> About this exercise: Up to and including the line with "### Course description", return every line from the start of the entries below exactly.

BEGIN Data section

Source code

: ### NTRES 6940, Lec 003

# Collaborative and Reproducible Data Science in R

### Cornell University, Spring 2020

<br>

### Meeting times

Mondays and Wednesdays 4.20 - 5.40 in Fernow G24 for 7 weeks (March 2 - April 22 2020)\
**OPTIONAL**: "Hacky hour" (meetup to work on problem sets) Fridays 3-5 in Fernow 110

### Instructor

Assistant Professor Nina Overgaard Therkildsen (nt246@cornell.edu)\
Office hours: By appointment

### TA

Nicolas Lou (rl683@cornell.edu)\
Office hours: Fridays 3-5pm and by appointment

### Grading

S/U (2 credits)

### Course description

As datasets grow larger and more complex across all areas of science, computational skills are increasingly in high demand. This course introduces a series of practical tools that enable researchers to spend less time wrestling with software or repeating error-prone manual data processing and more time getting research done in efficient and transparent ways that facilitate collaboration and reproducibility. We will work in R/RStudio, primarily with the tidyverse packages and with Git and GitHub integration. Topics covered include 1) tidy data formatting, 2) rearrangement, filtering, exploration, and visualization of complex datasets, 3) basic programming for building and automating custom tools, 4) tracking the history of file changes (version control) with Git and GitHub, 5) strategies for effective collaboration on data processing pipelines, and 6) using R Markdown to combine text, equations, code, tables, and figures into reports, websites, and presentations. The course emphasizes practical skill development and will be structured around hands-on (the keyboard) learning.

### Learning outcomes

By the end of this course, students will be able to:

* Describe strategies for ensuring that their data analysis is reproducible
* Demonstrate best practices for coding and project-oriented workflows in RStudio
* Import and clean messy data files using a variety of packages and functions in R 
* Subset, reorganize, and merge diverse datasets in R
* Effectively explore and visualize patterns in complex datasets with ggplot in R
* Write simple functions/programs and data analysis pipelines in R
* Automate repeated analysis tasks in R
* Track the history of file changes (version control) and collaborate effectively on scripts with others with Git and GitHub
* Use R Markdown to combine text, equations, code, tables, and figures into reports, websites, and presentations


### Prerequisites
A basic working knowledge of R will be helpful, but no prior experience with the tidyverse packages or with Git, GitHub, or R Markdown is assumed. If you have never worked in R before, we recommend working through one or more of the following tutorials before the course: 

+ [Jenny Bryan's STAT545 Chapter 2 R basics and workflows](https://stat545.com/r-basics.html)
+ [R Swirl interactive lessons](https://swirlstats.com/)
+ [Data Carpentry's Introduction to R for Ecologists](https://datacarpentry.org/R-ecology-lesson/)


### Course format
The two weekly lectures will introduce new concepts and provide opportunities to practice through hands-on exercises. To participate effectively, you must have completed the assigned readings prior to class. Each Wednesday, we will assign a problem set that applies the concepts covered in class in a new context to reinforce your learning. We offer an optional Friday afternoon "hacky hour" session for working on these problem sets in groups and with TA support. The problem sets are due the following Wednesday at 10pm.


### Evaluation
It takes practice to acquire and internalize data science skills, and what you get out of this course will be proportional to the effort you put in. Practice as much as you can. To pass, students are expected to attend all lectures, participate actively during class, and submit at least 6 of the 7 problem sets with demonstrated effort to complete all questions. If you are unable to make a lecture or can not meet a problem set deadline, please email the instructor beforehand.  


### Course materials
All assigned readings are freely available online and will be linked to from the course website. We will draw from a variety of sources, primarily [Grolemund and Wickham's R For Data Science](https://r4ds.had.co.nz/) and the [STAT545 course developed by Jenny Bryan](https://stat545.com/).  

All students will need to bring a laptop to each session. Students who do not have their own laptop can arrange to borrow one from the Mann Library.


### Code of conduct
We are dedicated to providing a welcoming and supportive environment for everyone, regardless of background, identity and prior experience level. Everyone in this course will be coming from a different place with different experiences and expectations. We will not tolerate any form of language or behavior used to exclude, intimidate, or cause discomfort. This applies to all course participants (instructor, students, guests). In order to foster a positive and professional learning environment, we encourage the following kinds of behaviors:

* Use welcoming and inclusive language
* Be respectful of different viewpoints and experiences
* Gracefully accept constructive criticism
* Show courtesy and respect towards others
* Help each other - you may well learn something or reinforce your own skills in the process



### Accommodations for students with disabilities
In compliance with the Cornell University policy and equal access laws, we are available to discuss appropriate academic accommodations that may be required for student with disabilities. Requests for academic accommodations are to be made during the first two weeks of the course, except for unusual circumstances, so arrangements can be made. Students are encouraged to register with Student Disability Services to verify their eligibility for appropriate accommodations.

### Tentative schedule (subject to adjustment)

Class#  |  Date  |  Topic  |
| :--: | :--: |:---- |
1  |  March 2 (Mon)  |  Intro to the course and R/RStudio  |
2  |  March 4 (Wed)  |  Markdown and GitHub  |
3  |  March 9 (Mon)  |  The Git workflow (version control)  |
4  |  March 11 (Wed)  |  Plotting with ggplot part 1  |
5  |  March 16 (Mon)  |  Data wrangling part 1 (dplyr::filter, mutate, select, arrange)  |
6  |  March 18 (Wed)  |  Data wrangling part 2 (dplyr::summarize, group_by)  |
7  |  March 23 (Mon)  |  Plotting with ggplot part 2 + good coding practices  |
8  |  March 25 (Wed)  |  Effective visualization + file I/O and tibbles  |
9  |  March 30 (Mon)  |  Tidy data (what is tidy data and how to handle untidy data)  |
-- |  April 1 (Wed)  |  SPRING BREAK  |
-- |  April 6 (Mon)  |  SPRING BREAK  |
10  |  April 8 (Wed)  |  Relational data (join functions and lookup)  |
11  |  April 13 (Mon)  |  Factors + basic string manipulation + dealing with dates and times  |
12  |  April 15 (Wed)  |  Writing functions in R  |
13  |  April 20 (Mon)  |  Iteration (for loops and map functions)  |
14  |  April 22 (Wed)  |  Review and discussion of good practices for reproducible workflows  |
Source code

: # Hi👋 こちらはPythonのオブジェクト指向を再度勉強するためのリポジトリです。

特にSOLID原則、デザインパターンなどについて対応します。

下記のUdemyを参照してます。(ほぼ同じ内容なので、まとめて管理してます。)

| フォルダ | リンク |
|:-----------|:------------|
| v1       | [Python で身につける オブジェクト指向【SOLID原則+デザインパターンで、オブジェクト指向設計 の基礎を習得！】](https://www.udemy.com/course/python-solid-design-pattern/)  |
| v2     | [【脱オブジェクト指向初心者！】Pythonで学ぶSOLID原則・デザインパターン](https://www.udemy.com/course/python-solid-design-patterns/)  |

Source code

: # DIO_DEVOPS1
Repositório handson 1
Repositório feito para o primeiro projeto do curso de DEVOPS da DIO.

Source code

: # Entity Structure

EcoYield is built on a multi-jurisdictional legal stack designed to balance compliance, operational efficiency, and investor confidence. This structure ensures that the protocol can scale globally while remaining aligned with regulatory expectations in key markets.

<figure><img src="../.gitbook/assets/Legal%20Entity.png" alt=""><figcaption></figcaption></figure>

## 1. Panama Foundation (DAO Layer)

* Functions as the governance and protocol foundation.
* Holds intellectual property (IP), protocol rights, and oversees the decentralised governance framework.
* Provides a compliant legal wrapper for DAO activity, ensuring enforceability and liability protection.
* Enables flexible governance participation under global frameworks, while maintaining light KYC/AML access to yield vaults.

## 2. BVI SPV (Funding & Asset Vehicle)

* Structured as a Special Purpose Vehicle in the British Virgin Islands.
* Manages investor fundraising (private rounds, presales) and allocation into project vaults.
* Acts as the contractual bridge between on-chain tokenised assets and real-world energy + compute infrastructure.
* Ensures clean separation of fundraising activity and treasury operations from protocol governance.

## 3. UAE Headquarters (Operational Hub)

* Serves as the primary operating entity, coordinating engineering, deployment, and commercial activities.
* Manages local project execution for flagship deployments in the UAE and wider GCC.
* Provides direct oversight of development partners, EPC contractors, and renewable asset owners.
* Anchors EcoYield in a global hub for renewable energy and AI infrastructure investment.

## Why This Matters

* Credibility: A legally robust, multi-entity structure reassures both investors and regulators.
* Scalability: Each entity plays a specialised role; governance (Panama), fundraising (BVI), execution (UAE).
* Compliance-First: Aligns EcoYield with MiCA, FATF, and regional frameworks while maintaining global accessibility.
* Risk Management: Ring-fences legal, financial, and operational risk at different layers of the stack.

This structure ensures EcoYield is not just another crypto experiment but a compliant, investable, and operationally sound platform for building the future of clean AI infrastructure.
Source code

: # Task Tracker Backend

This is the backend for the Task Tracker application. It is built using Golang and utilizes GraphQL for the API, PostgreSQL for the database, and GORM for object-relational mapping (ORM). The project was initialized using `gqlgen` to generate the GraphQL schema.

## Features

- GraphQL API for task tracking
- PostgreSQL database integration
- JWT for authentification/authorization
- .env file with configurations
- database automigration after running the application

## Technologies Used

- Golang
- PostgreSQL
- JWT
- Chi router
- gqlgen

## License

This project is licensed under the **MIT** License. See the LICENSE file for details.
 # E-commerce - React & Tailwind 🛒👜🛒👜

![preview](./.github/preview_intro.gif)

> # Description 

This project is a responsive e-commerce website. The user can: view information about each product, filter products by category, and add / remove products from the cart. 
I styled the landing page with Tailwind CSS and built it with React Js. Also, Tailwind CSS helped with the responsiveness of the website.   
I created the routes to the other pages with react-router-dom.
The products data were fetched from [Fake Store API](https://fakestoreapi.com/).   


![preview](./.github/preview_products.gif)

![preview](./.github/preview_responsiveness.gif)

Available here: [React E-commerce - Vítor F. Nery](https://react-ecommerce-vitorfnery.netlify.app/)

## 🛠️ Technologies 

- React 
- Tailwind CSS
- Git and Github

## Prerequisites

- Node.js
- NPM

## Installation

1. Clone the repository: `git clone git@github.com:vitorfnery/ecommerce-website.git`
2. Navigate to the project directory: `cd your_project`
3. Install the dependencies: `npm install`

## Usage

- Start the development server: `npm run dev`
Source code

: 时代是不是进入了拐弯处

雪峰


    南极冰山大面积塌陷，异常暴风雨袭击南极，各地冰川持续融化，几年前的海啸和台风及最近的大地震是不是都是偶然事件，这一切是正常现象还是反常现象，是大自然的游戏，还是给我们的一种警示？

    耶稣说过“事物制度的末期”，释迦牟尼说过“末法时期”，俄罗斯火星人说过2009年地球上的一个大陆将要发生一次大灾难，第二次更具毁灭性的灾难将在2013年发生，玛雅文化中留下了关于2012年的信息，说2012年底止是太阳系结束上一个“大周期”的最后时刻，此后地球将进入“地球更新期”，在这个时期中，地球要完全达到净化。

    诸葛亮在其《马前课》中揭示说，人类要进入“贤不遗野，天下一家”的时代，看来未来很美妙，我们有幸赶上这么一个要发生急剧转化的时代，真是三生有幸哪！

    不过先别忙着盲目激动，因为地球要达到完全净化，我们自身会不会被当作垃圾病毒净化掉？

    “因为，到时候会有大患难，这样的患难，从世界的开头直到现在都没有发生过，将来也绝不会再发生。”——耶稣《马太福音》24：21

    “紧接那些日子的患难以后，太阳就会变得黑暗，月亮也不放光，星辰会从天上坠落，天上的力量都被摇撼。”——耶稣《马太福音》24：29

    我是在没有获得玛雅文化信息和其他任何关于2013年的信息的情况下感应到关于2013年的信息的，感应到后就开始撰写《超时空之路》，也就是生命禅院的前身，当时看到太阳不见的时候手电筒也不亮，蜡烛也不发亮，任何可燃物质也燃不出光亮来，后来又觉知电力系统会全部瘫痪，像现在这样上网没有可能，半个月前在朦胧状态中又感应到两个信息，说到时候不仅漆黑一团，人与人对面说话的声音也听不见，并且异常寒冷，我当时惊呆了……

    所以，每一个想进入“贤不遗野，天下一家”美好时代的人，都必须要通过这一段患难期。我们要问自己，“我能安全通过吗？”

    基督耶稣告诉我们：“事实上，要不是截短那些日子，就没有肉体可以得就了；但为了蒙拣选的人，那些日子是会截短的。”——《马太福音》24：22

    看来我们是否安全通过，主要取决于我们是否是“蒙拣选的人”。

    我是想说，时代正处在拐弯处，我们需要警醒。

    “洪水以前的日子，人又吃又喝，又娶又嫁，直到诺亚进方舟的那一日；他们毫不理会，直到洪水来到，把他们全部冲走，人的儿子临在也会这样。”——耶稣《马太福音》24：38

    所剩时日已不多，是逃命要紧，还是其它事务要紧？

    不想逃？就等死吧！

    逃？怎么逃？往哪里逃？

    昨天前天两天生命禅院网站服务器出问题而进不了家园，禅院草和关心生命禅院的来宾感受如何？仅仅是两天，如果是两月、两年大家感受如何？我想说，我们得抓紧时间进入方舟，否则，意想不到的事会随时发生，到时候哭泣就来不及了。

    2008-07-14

END Data section

> Solved problem:
Source code

: ### NTRES 6940, Lec 003

# Collaborative and Reproducible Data Science in R

### Cornell University, Spring 2020

<br>

### Meeting times

Mondays and Wednesdays 4.20 - 5.40 in Fernow G24 for 7 weeks (March 2 - April 22 2020)\
**OPTIONAL**: "Hacky hour" (meetup to work on problem sets) Fridays 3-5 in Fernow 110

### Instructor

Assistant Professor Nina Overgaard Therkildsen (nt246@cornell.edu)\
Office hours: By appointment

### TA

Nicolas Lou (rl683@cornell.edu)\
Office hours: Fridays 3-5pm and by appointment

### Grading

S/U (2 credits)

### Course description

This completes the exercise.